[Exercise aim]
Scan the entries for the word "figure", and copy every line where it appears.

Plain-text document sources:
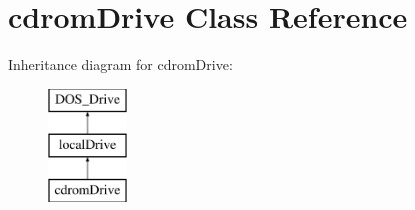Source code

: \hypertarget{classcdromDrive}{\section{cdrom\-Drive Class Reference}
\label{classcdromDrive}
}
Inheritance diagram for cdrom\-Drive\-:\begin{figure}[H]
\begin{center}
\leavevmode
\includegraphics[height=3.000000cm]{classcdromDrive}
\end{center}
\end{figure}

[Written reply]
Inheritance diagram for cdrom\-Drive\-:\begin{figure}[H]
\end{figure}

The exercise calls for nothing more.